# Advice on table top loom?



## Chixarecute (Nov 19, 2004)

Hi Fiber Enablers!

Today I saw a 4 shaft table top loom at an antique shop. About 24" wide. The shop owner said that it originally came from a school or university. The shaft levers seemed to be galvanized...or pitted chrome, it was clean, though, and not warped. It was up on a high shelf so I couldn't inspect it...but....it was only $100.00. 

I looked on line and it may be similar to the Dorothy 4 shaft, new at $722. Used 4 shaft looms are running $250 - $300.

What should I look at to know if it is intact/functional?

Oh, and would YOU buy it? (Keep in mind I still haven't done a thing with my $5 Northfield rigid heddle loom, other than assemble it!) 
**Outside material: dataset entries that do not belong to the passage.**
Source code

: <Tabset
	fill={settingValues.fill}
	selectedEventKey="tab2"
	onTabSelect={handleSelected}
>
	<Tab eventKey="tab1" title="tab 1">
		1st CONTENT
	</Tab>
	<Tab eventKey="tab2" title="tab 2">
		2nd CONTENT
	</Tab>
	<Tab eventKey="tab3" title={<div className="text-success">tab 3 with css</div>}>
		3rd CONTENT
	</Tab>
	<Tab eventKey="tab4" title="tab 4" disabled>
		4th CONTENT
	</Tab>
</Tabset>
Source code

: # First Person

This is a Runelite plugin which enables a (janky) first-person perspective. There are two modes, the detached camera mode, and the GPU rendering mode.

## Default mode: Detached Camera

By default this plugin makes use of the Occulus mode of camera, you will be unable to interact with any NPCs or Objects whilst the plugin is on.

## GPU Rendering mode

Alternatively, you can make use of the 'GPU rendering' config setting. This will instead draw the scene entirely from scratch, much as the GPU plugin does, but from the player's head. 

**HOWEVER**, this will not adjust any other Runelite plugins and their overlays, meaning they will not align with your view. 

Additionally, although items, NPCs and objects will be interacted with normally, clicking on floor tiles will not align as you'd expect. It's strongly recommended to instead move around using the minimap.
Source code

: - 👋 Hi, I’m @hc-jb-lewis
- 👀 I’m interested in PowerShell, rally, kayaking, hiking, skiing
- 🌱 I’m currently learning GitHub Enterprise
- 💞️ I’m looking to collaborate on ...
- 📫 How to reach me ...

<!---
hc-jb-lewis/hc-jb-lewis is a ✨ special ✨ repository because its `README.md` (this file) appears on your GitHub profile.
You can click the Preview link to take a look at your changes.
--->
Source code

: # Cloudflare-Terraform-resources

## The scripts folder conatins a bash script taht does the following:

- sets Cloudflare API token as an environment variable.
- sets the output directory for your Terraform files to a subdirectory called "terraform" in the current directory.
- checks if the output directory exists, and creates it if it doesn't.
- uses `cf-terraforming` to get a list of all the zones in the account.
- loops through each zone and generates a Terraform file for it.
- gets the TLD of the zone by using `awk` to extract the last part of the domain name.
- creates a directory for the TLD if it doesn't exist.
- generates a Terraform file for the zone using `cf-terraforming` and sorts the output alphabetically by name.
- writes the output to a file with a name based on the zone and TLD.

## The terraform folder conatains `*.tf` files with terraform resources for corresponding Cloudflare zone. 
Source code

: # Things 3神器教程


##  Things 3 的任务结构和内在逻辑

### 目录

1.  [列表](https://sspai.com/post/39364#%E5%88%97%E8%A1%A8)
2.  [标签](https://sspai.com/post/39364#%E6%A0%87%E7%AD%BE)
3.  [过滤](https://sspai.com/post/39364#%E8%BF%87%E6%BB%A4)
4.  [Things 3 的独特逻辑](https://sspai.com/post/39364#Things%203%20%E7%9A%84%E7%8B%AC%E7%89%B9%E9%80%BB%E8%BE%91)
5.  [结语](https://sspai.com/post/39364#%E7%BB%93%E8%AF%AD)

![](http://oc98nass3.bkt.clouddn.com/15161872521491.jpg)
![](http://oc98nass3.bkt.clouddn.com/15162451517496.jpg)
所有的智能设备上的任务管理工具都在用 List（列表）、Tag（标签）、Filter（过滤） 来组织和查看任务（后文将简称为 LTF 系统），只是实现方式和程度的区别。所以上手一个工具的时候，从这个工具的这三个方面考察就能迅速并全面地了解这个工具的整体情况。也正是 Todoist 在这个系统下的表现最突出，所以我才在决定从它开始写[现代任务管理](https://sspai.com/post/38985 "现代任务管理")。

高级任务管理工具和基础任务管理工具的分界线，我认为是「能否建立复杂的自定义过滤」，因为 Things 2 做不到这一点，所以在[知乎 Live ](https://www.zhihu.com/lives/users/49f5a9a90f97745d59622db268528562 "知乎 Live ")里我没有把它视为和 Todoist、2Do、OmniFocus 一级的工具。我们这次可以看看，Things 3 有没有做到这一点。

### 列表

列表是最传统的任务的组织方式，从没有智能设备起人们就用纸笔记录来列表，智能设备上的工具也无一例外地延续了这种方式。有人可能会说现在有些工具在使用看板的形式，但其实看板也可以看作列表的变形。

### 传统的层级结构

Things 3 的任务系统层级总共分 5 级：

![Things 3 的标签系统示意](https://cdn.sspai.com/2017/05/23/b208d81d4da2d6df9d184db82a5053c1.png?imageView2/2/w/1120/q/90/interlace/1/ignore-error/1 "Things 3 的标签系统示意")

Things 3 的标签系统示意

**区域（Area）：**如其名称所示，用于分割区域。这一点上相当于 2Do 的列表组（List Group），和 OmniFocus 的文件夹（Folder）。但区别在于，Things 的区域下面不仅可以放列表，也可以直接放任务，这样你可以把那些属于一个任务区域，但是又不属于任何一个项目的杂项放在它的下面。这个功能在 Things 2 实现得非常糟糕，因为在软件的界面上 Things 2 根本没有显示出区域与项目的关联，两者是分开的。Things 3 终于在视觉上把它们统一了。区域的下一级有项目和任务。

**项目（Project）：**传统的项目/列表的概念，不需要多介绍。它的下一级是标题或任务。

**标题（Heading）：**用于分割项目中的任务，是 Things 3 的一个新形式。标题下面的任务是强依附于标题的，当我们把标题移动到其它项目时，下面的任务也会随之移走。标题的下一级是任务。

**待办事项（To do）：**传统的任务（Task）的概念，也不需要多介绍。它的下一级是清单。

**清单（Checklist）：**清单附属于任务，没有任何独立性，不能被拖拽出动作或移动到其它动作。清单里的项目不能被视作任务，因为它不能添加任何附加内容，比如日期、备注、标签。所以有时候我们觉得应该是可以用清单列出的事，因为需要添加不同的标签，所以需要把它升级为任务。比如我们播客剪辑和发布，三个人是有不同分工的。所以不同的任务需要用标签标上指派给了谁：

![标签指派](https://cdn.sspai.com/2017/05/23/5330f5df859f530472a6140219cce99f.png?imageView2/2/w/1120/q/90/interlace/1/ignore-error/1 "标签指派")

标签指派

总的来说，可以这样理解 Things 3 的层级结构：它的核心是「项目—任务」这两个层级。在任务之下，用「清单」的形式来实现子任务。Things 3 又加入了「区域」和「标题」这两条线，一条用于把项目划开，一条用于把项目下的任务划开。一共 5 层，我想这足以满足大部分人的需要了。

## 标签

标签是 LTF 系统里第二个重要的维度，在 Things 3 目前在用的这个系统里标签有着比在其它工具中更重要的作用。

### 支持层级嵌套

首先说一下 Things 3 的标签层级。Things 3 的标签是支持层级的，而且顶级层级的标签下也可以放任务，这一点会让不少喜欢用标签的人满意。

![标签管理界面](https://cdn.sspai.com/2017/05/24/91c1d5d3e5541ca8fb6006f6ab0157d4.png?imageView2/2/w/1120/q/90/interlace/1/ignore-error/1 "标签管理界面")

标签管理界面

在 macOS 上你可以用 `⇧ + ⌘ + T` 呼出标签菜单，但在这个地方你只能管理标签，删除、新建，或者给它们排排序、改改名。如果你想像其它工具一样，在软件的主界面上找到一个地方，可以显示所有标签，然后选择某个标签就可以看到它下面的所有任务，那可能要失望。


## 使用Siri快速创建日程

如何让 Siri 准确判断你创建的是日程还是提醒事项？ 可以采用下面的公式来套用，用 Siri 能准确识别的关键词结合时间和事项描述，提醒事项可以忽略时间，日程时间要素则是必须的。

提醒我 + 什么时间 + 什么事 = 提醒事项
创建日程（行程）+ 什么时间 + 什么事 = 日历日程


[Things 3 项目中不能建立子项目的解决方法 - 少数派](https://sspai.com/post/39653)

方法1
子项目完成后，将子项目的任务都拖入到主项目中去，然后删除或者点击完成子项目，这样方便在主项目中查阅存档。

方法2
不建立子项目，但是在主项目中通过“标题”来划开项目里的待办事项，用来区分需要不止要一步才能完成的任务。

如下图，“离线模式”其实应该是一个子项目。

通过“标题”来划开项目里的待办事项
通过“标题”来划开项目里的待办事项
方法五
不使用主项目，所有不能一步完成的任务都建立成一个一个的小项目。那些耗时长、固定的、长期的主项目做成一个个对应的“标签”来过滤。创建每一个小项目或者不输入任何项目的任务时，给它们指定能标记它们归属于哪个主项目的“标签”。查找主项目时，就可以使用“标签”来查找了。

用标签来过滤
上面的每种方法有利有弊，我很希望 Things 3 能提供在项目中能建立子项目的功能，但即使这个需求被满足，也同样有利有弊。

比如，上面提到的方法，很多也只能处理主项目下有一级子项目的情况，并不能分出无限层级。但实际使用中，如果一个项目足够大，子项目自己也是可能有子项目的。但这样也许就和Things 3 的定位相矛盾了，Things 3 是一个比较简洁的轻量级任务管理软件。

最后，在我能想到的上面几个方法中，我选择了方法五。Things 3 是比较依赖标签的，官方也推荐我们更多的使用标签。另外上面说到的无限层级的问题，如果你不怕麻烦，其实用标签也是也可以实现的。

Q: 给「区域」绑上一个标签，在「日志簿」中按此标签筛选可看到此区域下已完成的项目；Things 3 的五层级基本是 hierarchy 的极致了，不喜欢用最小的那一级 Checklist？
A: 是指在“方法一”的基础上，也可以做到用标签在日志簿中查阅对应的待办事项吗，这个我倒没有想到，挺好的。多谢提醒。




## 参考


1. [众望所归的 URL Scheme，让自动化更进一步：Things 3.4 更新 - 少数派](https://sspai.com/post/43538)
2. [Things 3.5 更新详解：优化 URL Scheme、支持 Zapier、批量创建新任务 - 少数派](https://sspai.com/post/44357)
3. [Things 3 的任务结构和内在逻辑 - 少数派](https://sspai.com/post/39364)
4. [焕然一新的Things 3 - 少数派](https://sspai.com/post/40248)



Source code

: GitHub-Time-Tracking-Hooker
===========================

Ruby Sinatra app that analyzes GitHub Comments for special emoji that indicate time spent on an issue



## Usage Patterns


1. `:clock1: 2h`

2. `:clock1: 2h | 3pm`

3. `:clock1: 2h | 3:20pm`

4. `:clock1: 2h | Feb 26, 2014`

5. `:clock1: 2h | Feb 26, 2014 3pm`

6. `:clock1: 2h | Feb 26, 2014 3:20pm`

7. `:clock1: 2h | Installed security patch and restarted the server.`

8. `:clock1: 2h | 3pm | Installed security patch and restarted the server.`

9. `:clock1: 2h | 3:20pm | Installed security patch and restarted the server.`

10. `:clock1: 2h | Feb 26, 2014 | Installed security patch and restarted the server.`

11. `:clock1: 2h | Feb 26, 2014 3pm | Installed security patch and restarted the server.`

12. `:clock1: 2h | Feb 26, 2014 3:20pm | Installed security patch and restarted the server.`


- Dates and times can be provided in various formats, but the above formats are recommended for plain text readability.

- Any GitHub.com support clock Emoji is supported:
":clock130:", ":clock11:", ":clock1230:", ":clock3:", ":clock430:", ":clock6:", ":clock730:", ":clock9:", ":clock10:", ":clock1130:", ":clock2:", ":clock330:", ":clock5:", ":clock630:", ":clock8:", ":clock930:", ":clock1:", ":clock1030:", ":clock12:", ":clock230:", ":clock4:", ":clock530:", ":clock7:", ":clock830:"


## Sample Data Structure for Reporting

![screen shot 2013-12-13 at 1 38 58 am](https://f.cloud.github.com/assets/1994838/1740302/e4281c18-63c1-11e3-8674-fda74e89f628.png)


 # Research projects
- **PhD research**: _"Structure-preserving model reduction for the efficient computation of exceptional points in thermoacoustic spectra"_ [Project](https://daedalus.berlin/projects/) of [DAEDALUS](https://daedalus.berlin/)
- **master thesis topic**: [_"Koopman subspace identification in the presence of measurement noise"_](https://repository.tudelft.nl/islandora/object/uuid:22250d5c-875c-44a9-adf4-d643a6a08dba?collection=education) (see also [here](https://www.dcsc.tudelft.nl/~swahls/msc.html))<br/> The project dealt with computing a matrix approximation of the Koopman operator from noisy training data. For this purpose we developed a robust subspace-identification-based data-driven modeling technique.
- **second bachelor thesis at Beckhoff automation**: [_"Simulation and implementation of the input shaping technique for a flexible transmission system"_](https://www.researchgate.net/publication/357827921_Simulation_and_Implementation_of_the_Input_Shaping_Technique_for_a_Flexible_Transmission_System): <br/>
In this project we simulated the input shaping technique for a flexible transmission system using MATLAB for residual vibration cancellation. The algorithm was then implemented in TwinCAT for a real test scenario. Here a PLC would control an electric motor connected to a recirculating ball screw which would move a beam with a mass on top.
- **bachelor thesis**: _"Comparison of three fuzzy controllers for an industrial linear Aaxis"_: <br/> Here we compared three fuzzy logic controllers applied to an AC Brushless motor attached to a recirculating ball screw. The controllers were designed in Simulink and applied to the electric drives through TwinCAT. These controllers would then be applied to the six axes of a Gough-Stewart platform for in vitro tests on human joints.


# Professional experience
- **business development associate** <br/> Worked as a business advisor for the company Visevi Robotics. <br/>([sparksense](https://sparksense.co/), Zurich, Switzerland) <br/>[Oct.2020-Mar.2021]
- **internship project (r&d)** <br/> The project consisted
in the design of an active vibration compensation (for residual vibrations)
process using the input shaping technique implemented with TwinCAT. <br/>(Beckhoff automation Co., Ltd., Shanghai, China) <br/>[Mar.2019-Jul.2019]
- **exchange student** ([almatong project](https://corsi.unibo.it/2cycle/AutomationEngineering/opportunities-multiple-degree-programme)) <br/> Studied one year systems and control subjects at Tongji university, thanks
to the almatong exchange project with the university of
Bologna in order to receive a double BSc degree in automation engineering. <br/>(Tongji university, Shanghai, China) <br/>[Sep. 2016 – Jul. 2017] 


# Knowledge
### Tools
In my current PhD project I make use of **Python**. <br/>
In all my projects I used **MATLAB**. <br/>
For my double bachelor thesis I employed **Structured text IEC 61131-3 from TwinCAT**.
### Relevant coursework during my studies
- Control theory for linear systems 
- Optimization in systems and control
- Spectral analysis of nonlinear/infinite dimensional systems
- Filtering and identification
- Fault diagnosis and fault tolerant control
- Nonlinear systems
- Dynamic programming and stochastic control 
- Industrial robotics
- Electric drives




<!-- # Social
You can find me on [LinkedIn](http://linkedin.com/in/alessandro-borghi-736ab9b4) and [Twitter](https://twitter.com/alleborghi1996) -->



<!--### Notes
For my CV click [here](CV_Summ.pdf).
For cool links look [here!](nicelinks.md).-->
DH said I may, if I will use it. I maybe will...someday! Thanks!


----------



## featherbottoms (May 28, 2005)

I'm very new to weaving and not really one to give advice - but I'll do it anyway 

I took a 4 week weaving class and during that time I had a chance to buy a 4h table top loom. I knew it was a good loom, in good shape, because my instructor had originally owned it before selling it to the lady that was offering it now. It was offered at $100 and I was sorely tempted. I asked my instructor and she said that yes, it was a good loom, but if I had a choice between a small floor loom and a table loom to take the floor loom. She seemed to think that I would not be as happy with a table loom. 

I would suggest you do a few projects on your rigid heddle loom to see if you even like weaving. Also, weaving on your rh loom will give you some idea of what it's like to weave on a loom that sits on the table (although my smaller rh loom works very well if I sit in the floor and lean it against a coffee table - and I actually like working on that loom that way). I found that I do not like working from a set height table so I found a homemade drafting table at the thrift store and now I use that with my rh looms. It allows me to raise, lower, and tilt the top to get comfortable for whatever I have on the loom at the time.

I don't know where you live in Wisconsin but from all the posts on here I get the idea that there are a lot of guilds in your area (or within a couple hundred miles). I found the two 4h Leclerc looms I'm getting by looking at some of the various guild newsletters online - most of them have a classified ad section. My 45" loom is coming from a guild in Fla and the 22", although I found it on CL, is coming from a GA guild member.

I read somewhere that if you have a choice, it's better to buy a loom that's being used than one that's been stored or hasn't been used in a long time. Both my looms are currently being used and I will be able to ask questions about how they weave and/or any quirks they may have. That may not be relevant to someone experienced in weaving, but for me, being so new, it sounded like a good plan to follow.

I wish you much success in weaving and look forward to hearing of your adventures along the way.


----------



## Otter (Jan 15, 2008)

If you decided not to use it, or even just that you'd rather have a different loom - could you re-sell it for more then 100 dollars?

I swapped for a saddle that had very little chance of fitting my horse - but that wasn't a problem because I can sell it for 2x the value of what I traded for, so it was still a good deal for me.
I don't buy and re-sell a lot of stuff, but if it is something that I have knowledge of and it practically falls into my lap, why not?

So the real question is, do you know enough about looms to know whether or not it is usable, and whether or not it is worth more then the price they are asking? If the answers to both questions are yes, then you can't lose, even if you never weave a stitch on it


----------